The SFO announced on the 24th March that it had arrested three members of the UK board of Alstom, an infrastructure and transport group with its headquarters in France, and raided five of Alstom’s UK offices, and four residential properties. The arrests were made on suspicion of bribery and corruption, conspiracy to pay bribes and money laundering and false accounting in relation to overseas contracts. The SFO said that it had been working with the Swiss Federal Police, as well as the Attorney’s office and other local police forces in the UK. On the 25th March, the SFO said that they had extended their search following the arrests.
The arrests mark the beginning of a UK investigation: the three executives have not yet been charged. The Guardian newspaper and the Financial Times reported that the executives are: Stephen Burgin, Alstom’s UK president, Altan Cledwyn Davies, its legal director, and Robert Purcell, its finance director, and that they were on the boards of Alstom UK Holdings Ltd, Alstom Ltd and Alstom Network UK Ltd.

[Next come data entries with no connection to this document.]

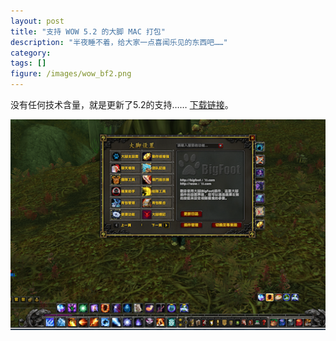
 ```yaml
---
layout: post
title: "支持 WOW 5.2 的大脚 MAC 打包"
description: "半夜睡不着，给大家一点喜闻乐见的东西吧……"
category: 
tags: []
figure: /images/wow_bf2.png
---
```



没有任何技术含量，就是更新了5.2的支持…… [下载链接](/static/BigFoot.zip)。

![BigFoot](/images/wow_bf2.png)
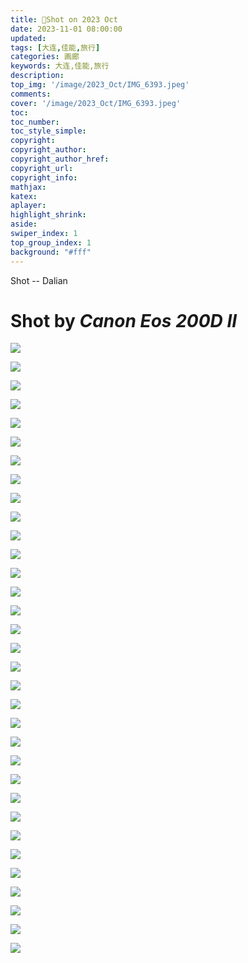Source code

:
 ```yaml
---
title: 📸Shot on 2023 Oct
date: 2023-11-01 08:00:00
updated:
tags: [大连,佳能,旅行]
categories: 画廊
keywords: 大连,佳能,旅行
description: 
top_img: '/image/2023_Oct/IMG_6393.jpeg'
comments:
cover: '/image/2023_Oct/IMG_6393.jpeg'
toc:
toc_number:
toc_style_simple:
copyright:
copyright_author:
copyright_author_href:
copyright_url:
copyright_info:
mathjax:
katex:
aplayer:
highlight_shrink:
aside:
swiper_index: 1
top_group_index: 1
background: "#fff"
---
```


Shot -- Dalian
<!-- more -->
# Shot by _Canon Eos 200D II_

![](/image/2023_Oct/IMG_6386.jpeg)

![](/image/2023_Oct/IMG_6387.jpeg)

![](/image/2023_Oct/IMG_6388.jpeg)

![](/image/2023_Oct/IMG_6389.jpeg)

![](/image/2023_Oct/IMG_6391.jpeg)

![](/image/2023_Oct/IMG_6393.jpeg)

![](/image/2023_Oct/IMG_6403.jpeg)

![](/image/2023_Oct/IMG_6411.jpeg)

![](/image/2023_Oct/IMG_6428.jpeg)

![](/image/2023_Oct/IMG_6435.jpeg)

![](/image/2023_Oct/IMG_6436.jpeg)

![](/image/2023_Oct/IMG_6441.jpeg)

![](/image/2023_Oct/IMG_6482.jpeg)

![](/image/2023_Oct/IMG_6491.jpeg)

![](/image/2023_Oct/IMG_6493.jpeg)

![](/image/2023_Oct/IMG_6495.jpeg)

![](/image/2023_Oct/IMG_6508.jpeg)

![](/image/2023_Oct/IMG_6511.jpeg)

![](/image/2023_Oct/IMG_6514.jpeg)

![](/image/2023_Oct/IMG_6515.jpeg)

![](/image/2023_Oct/IMG_6526.jpeg)

![](/image/2023_Oct/IMG_6527.jpeg)

![](/image/2023_Oct/IMG_6533.jpeg)

![](/image/2023_Oct/IMG_6534.jpeg)

![](/image/2023_Oct/IMG_6535.jpeg)

![](/image/2023_Oct/IMG_6536.jpeg)

![](/image/2023_Oct/IMG_6560.jpeg)

![](/image/2023_Oct/IMG_6571.jpeg)

![](/image/2023_Oct/IMG_6576.jpeg)

![](/image/2023_Oct/IMG_6595.jpeg)

![](/image/2023_Oct/IMG_6615.jpeg)

![](/image/2023_Oct/IMG_6616.jpeg)

![](/image/2023_Oct/IMG_6657.jpeg)

<script src="https://fastly.jsdelivr.net/gh/stevenjoezhang/live2d-widget@latest/autoload.js"></script>

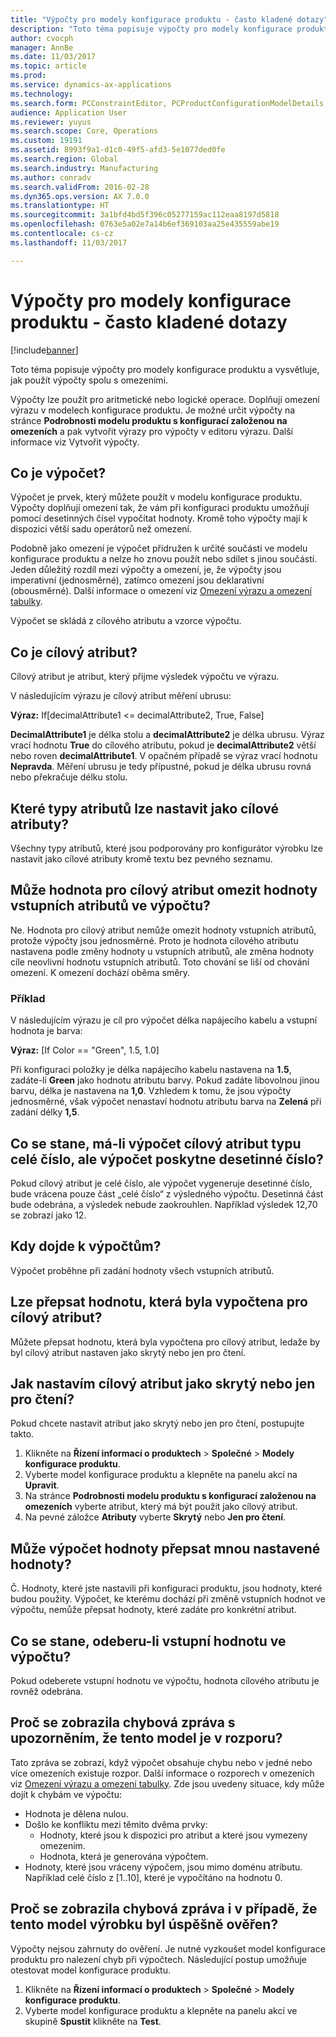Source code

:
 ```yaml
---
title: "Výpočty pro modely konfigurace produktu - často kladené dotazy"
description: "Toto téma popisuje výpočty pro modely konfigurace produktu a vysvětluje, jak použít výpočty spolu s omezeními."
author: cvocph
manager: AnnBe
ms.date: 11/03/2017
ms.topic: article
ms.prod: 
ms.service: dynamics-ax-applications
ms.technology: 
ms.search.form: PCConstraintEditor, PCProductConfigurationModelDetails, PCRuntimeConfigurator
audience: Application User
ms.reviewer: yuyus
ms.search.scope: Core, Operations
ms.custom: 19191
ms.assetid: 8993f9a1-d1c0-49f5-afd3-5e1077ded0fe
ms.search.region: Global
ms.search.industry: Manufacturing
ms.author: conradv
ms.search.validFrom: 2016-02-28
ms.dyn365.ops.version: AX 7.0.0
ms.translationtype: HT
ms.sourcegitcommit: 3a1bfd4bd5f396c05277159ac112eaa8197d5818
ms.openlocfilehash: 0763e5a02e7a14b6ef369103aa25e435559abe19
ms.contentlocale: cs-cz
ms.lasthandoff: 11/03/2017

---
```


# <a name="calculations-for-product-configuration-models-faq"></a>Výpočty pro modely konfigurace produktu - často kladené dotazy

[!include[banner](../includes/banner.md)]


Toto téma popisuje výpočty pro modely konfigurace produktu a vysvětluje, jak použít výpočty spolu s omezeními.

Výpočty lze použít pro aritmetické nebo logické operace. Doplňují omezení výrazu v modelech konfigurace produktu. Je možné určit výpočty na stránce **Podrobnosti modelu produktu s konfigurací založenou na omezeních** a pak vytvořit výrazy pro výpočty v editoru výrazu. Další informace viz Vytvořit výpočty.

## <a name="what-is-a-calculation"></a>Co je výpočet?
Výpočet je prvek, který můžete použít v modelu konfigurace produktu. Výpočty doplňují omezení tak, že vám při konfiguraci produktu umožňují pomocí desetinných čísel vypočítat hodnoty. Kromě toho výpočty mají k dispozici větší sadu operátorů než omezení.  

Podobně jako omezení je výpočet přidružen k určité součásti ve modelu konfigurace produktu a nelze ho znovu použít nebo sdílet s jinou součástí. Jeden důležitý rozdíl mezi výpočty a omezení, je, že výpočty jsou imperativní (jednosměrné), zatímco omezení jsou deklarativní (obousměrné). Další informace o omezení viz [Omezení výrazu a omezení tabulky](expression-constraints-table-constraints-product-configuration-models.md).  

Výpočet se skládá z cílového atributu a vzorce výpočtu.

## <a name="what-is-a-target-attribute"></a>Co je cílový atribut?
Cílový atribut je atribut, který přijme výsledek výpočtu ve výrazu.  

V následujícím výrazu je cílový atribut měření ubrusu:  

**Výraz:** If\[decimalAttribute1 &lt;= decimalAttribute2, True, False\]  

**DecimalAttribute1** je délka stolu a **decimalAttribute2** je délka ubrusu. Výraz vrací hodnotu **True** do cílového atributu, pokud je **decimalAttribute2** větší nebo roven **decimalAttribute1**. V opačném případě se výraz vrací hodnotu **Nepravda**. Měření ubrusu je tedy přípustné, pokud je délka ubrusu rovná nebo překračuje délku stolu.

## <a name="what-attribute-types-can-be-set-to-target-attributes"></a>Které typy atributů lze nastavit jako cílové atributy?
Všechny typy atributů, které jsou podporovány pro konfigurátor výrobku lze nastavit jako cílové atributy kromě textu bez pevného seznamu.

## <a name="can-the-value-of-a-target-attribute-restrict-the-values-of-the-input-attributes-in-a-calculation"></a>Může hodnota pro cílový atribut omezit hodnoty vstupních atributů ve výpočtu?
Ne. Hodnota pro cílový atribut nemůže omezit hodnoty vstupních atributů, protože výpočty jsou jednosměrné. Proto je hodnota cílového atributu nastavena podle změny hodnoty u vstupních atributů, ale změna hodnoty cíle neovlivní hodnotu vstupních atributů. Toto chování se liší od chování omezení. K omezení dochází oběma směry.

### <a name="example"></a>Příklad

V následujícím výrazu je cíl pro výpočet délka napájecího kabelu a vstupní hodnota je barva:  

**Výraz:** \[If Color == "Green", 1.5, 1.0\]  

Při konfiguraci položky je délka napájecího kabelu nastavena na **1.5**, zadáte-li **Green** jako hodnotu atributu barvy. Pokud zadáte libovolnou jinou barvu, délka je nastavena na **1,0**. Vzhledem k tomu, že jsou výpočty jednosměrné, však výpočet nenastaví hodnotu atributu barva na **Zelená** při zadání délky **1,5**.

## <a name="what-happens-if-a-calculation-has-a-target-attribute-of-the-integer-type-but-a-calculation-generates-a-decimal-number"></a>Co se stane, má-li výpočet cílový atribut typu celé číslo, ale výpočet poskytne desetinné číslo?
Pokud cílový atribut je celé číslo, ale výpočet vygeneruje desetinné číslo, bude vrácena pouze část „celé číslo“ z výsledného výpočtu. Desetinná část bude odebrána, a výsledek nebude zaokrouhlen. Například výsledek 12,70 se zobrazí jako 12.

## <a name="when-do-calculations-occur"></a>Kdy dojde k výpočtům?
Výpočet proběhne při zadání hodnoty všech vstupních atributů.

## <a name="can-i-overwrite-the-value-that-is-calculated-for-the-target-attribute"></a>Lze přepsat hodnotu, která byla vypočtena pro cílový atribut?
Můžete přepsat hodnotu, která byla vypočtena pro cílový atribut, ledaže by byl cílový atribut nastaven jako skrytý nebo jen pro čtení.

## <a name="how-do-i-set-a-target-attribute-as-hidden-or-read-only"></a>Jak nastavím cílový atribut jako skrytý nebo jen pro čtení?
Pokud chcete nastavit atribut jako skrytý nebo jen pro čtení, postupujte takto.

1.  Klikněte na **Řízení informací o produktech** &gt; **Společné** &gt; **Modely konfigurace produktu**.
2.  Vyberte model konfigurace produktu a klepněte na panelu akcí na **Upravit**.
3.  Na stránce **Podrobnosti modelu produktu s konfigurací založenou na omezeních** vyberte atribut, který má být použit jako cílový atribut.
4.  Na pevné záložce **Atributy** vyberte **Skrytý** nebo **Jen pro čtení**.

## <a name="can-a-calculation-overwrite-the-values-that-i-set"></a>Může výpočet hodnoty přepsat mnou nastavené hodnoty?
Č. Hodnoty, které jste nastavili při konfiguraci produktu, jsou hodnoty, které budou použity. Výpočet, ke kterému dochází při změně vstupních hodnot ve výpočtu, nemůže přepsat hodnoty, které zadáte pro konkrétní atribut.

## <a name="what-happens-if-i-remove-an-input-value-in-a-calculation"></a>Co se stane, odeberu-li vstupní hodnotu ve výpočtu?
Pokud odeberete vstupní hodnotu ve výpočtu, hodnota cílového atributu je rovněž odebrána.

## <a name="why-do-i-receive-an-error-message-that-says-that-my-model-is-in-contradiction"></a>Proč se zobrazila chybová zpráva s upozorněním, že tento model je v rozporu?
Tato zpráva se zobrazí, když výpočet obsahuje chybu nebo v jedné nebo více omezeních existuje rozpor. Další informace o rozporech v omezeních viz [Omezení výrazu a omezení tabulky](expression-constraints-table-constraints-product-configuration-models.md). Zde jsou uvedeny situace, kdy může dojít k chybám ve výpočtu:

-   Hodnota je dělena nulou.
-   Došlo ke konfliktu mezi těmito dvěma prvky:
    -   Hodnoty, které jsou k dispozici pro atribut a které jsou vymezeny omezením.
    -   Hodnota, která je generována výpočtem.
-   Hodnoty, které jsou vráceny výpočem, jsou mimo doménu atributu. Například celé číslo z \[1..10\], které je vypočítáno na hodnotu 0.

## <a name="why-do-i-receive-an-error-message-even-though-i-successfully-validated-my-product-model"></a>Proč se zobrazila chybová zpráva i v případě, že tento model výrobku byl úspěšně ověřen?
Výpočty nejsou zahrnuty do ověření. Je nutné vyzkoušet model konfigurace produktu pro nalezení chyb při výpočtech. Následující postup umožňuje otestovat model konfigurace produktu.

1.  Klikněte na **Řízení informací o produktech** &gt; **Společné** &gt; **Modely konfigurace produktu**.
2.  Vyberte model konfigurace produktu a klepněte na panelu akcí ve skupině **Spustit** klikněte na **Test**.





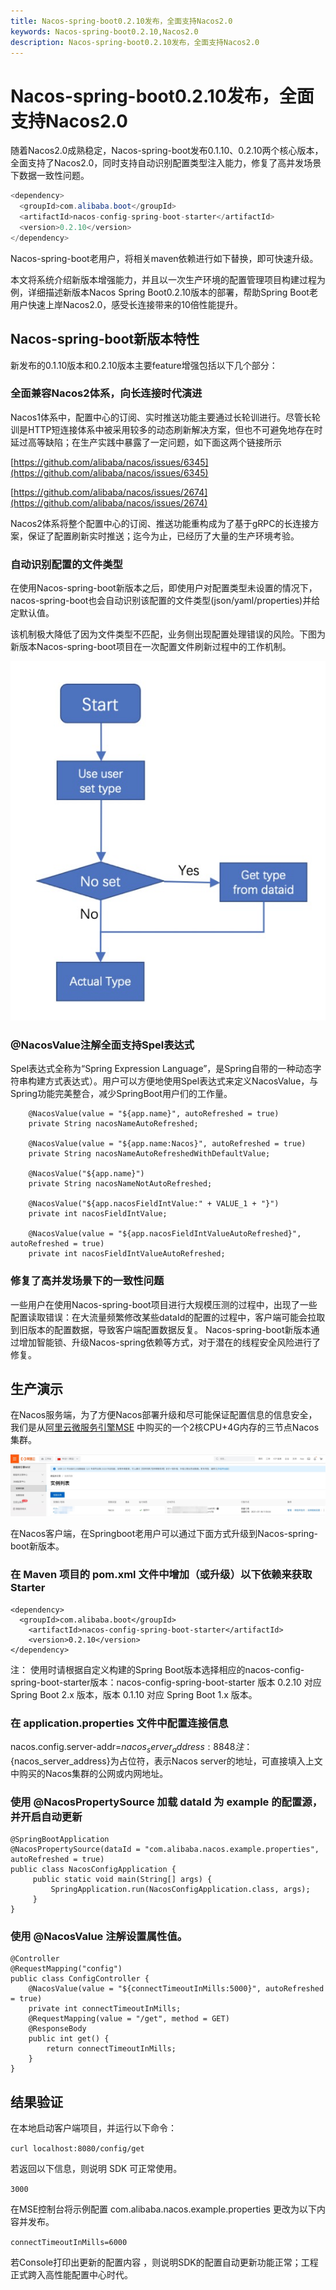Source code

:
 ```yaml
---
title: Nacos-spring-boot0.2.10发布，全面支持Nacos2.0
keywords: Nacos-spring-boot0.2.10,Nacos2.0
description: Nacos-spring-boot0.2.10发布，全面支持Nacos2.0
---
```


# Nacos-spring-boot0.2.10发布，全面支持Nacos2.0

<a name="0YIG0"></a>

随着Nacos2.0成熟稳定，Nacos-spring-boot发布0.1.10、0.2.10两个核心版本，全面支持了Nacos2.0，同时支持自动识别配置类型注入能力，修复了高并发场景下数据一致性问题。

```java
<dependency>
  <groupId>com.alibaba.boot</groupId>
  <artifactId>nacos-config-spring-boot-starter</artifactId>
  <version>0.2.10</version>
</dependency>
```

Nacos-spring-boot老用户，将相关maven依赖进行如下替换，即可快速升级。

本文将系统介绍新版本增强能力，并且以一次生产环境的配置管理项目构建过程为例，详细描述新版本Nacos Spring Boot0.2.10版本的部署，帮助Spring Boot老用户快速上岸Nacos2.0，感受长连接带来的10倍性能提升。

## Nacos-spring-boot新版本特性

新发布的0.1.10版本和0.2.10版本主要feature增强包括以下几个部分：

### 全面兼容Nacos2体系，向长连接时代演进

Nacos1体系中，配置中心的订阅、实时推送功能主要通过长轮训进行。尽管长轮训是HTTP短连接体系中被采用较多的动态刷新解决方案，但也不可避免地存在时延过高等缺陷；在生产实践中暴露了一定问题，如下面这两个链接所示

[https://github.com/alibaba/nacos/issues/6345](https://github.com/alibaba/nacos/issues/6345)

[https://github.com/alibaba/nacos/issues/2674](https://github.com/alibaba/nacos/issues/2674)

Nacos2体系将整个配置中心的订阅、推送功能重构成为了基于gRPC的长连接方案，保证了配置刷新实时推送；迄今为止，已经历了大量的生产环境考验。

### 自动识别配置的文件类型

在使用Nacos-spring-boot新版本之后，即使用户对配置类型未设置的情况下，nacos-spring-boot也会自动识别该配置的文件类型(json/yaml/properties)并给定默认值。

该机制极大降低了因为文件类型不匹配，业务侧出现配置处理错误的风险。下图为新版本Nacos-spring-boot项目在一次配置文件刷新过程中的工作机制。

![springboot1.png](/img/blog/springboot1.png)

### @NacosValue注解全面支持Spel表达式

Spel表达式全称为“Spring Expression Language”，是Spring自带的一种动态字符串构建方式表达式）。用户可以方便地使用Spel表达式来定义NacosValue，与Spring功能完美整合，减少SpringBoot用户们的工作量。
<a name="1Gmg9"></a>

```
    @NacosValue(value = "${app.name}", autoRefreshed = true)
    private String nacosNameAutoRefreshed;

    @NacosValue(value = "${app.name:Nacos}", autoRefreshed = true)
    private String nacosNameAutoRefreshedWithDefaultValue;

    @NacosValue("${app.name}")
    private String nacosNameNotAutoRefreshed;

    @NacosValue("${app.nacosFieldIntValue:" + VALUE_1 + "}")
    private int nacosFieldIntValue;

    @NacosValue(value = "${app.nacosFieldIntValueAutoRefreshed}", autoRefreshed = true)
    private int nacosFieldIntValueAutoRefreshed;
```

### 修复了高并发场景下的一致性问题
一些用户在使用Nacos-spring-boot项目进行大规模压测的过程中，出现了一些配置读取错误：在大流量频繁修改某些dataId的配置的过程中，客户端可能会拉取到旧版本的配置数据，导致客户端配置数据反复。
Nacos-spring-boot新版本通过增加智能锁、升级Nacos-spring依赖等方式，对于潜在的线程安全风险进行了修复。

## 生产演示

在Nacos服务端，为了方便Nacos部署升级和尽可能保证配置信息的信息安全，我们是从[阿里云微服务引擎MSE](https://cn.aliyun.com/product/aliware/mse?spm=nacos-website.topbar.0.0.0) 中购买的一个2核CPU+4G内存的三节点Nacos集群。

![springboot2](/img/blog/springboot2.png)

在Nacos客户端，在Springboot老用户可以通过下面方式升级到Nacos-spring-boot新版本。

### 在 Maven 项目的 pom.xml 文件中增加（或升级）以下依赖来获取 Starter

```
<dependency>
  <groupId>com.alibaba.boot</groupId>
  	<artifactId>nacos-config-spring-boot-starter</artifactId>
  	<version>0.2.10</version>
</dependency>
```

注： 使用时请根据自定义构建的Spring Boot版本选择相应的nacos-config-spring-boot-starter版本：nacos-config-spring-boot-starter 版本 0.2.10 对应 Spring Boot 2.x 版本，版本 0.1.10 对应 Spring Boot 1.x 版本。

### 在 application.properties 文件中配置连接信息

nacos.config.server-addr=${nacos_server_address}:8848
注：${nacos_server_address}为占位符，表示Nacos server的地址，可直接填入上文中购买的Nacos集群的公网或内网地址。

### 使用 @NacosPropertySource 加载 dataId 为 example 的配置源，并开启自动更新

```
@SpringBootApplication
@NacosPropertySource(dataId = "com.alibaba.nacos.example.properties", autoRefreshed = true)
public class NacosConfigApplication {
     public static void main(String[] args) {
         SpringApplication.run(NacosConfigApplication.class, args);
     } 
}
```

### 使用 @NacosValue 注解设置属性值。

```
@Controller 
@RequestMapping("config") 
public class ConfigController { 
    @NacosValue(value = "${connectTimeoutInMills:5000}", autoRefreshed = true) 
    private int connectTimeoutInMills;  
    @RequestMapping(value = "/get", method = GET) 
    @ResponseBody 
    public int get() { 
        return connectTimeoutInMills;
    } 
}
```

## 结果验证
在本地启动客户端项目，并运行以下命令：

```curl localhost:8080/config/get```

若返回以下信息，则说明 SDK 可正常使用。

```3000```

在MSE控制台将示例配置 com.alibaba.nacos.example.properties 更改为以下内容并发布。

```connectTimeoutInMills=6000```

若Console打印出更新的配置内容 ，则说明SDK的配置自动更新功能正常；工程正式跨入高性能配置中心时代。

In May 2008, the Wall Street Journal reported that Alstom was under investigation by Swiss and French authorities. The French prosecutors started a probe in November 2007 into allegations that Alstom had paid hundreds of millions of pounds in bribes to win contracts in Asia and South America. The French investigation was initiated as the result of information provided by the Swiss Judicial Authorities in May 2007 where Alstom is also under investigation. The Swiss investigation in turn had been prompted by a report by auditors KPMG for the Swiss Federal Banking Commission in 2004 which revealed that Alstom had circulated 20 million euros through shell companies in Switzerland and Liechtenstein, which was then transferred to its marketing people in Singapore, Indonesia, Brazil and Venezuela.
Alstom is alleged to have paid $6.8 million in bribes in Brazil, for instance, to win a $45 million contract to expand the Sao Paulo underground network. The KPMG report also found that another 7.74 million euros had been paid via accounts in Hong Kong, Bahrain, Thailand, Singapore, the US, Switzerland and Liechtenstein to pay individuals in Venezuela, China, Thailand and Singapore (see AFP). Investigators were said to be looking at $200 million worth of payments.
According to a document from Swiss investigators, “the Swiss investigating authorities strongly suspect that senior officials at the Alstom group systematically embezzled money over years and horded it in ‘black funds’” between 1995 and 2003 (see Spiegel). Swiss banker, Oscar Holenweger, was said to be at the centre of the payments.
In August 2008, Bruno A. Kaelin, a former Alstom compliance officer, was detained in Switzerland on bribery and money laundering charges and raids were made on Alstom offices in Switzerland. In a public statement at the time, the Swiss prosecutor’s office stated that “payments were made for corrupt ends by an intermediary of Alstom Prom AG located in Baden” (which is in Switzerland) and that they suspected that “these sums were transferred by other companies of the Alstom group to public servants or officials of various countries in cases determining the awarding of contracts.” In September 2008, a Swiss court found that there was a reasonable suspicion that a large part of $400 million paid out by Alstom, may have been bribes. Payments up to 2008 were said to have been found.
No charges against Alstom have been brought by the French authorities yet. Alstom’s general counsel and compliance chief were interviewed by a French investigating magistrate in February 2008. The case is being looked into by the French investigating judge, Renaud van Ruymbeke, who has a reputation as a fierce investigator, and who also initiated the investigation into bribes paid by KBR in Nigeria. In May 2008, Alstom sought plaintiff status in the French investigation alleging that it was a victim of corruption. Alstom was however saved from bankruptcy in 2004 with a $1.24 billion bailout by the then finance minister and current President, Nikolas Sarkozy and is regarded by some as having considerable political protection.
The UK arrests will put pressure on France to take further action against the company. Alstom is France’s Siemens moment. Siemens was found guilty of corruption in December 2008 in the US and Germany, and which was fined $1.4 billion. Unlike Siemens, however, Alstom is not registered on the US Stock Exchange and so has been beyond the reach of the US Department of Justice.
Some of the projects are said to have received World Bank backing. Alstom Power UK Ltd has received numerous guarantees from the UK’s Export Credit Guarantees Department.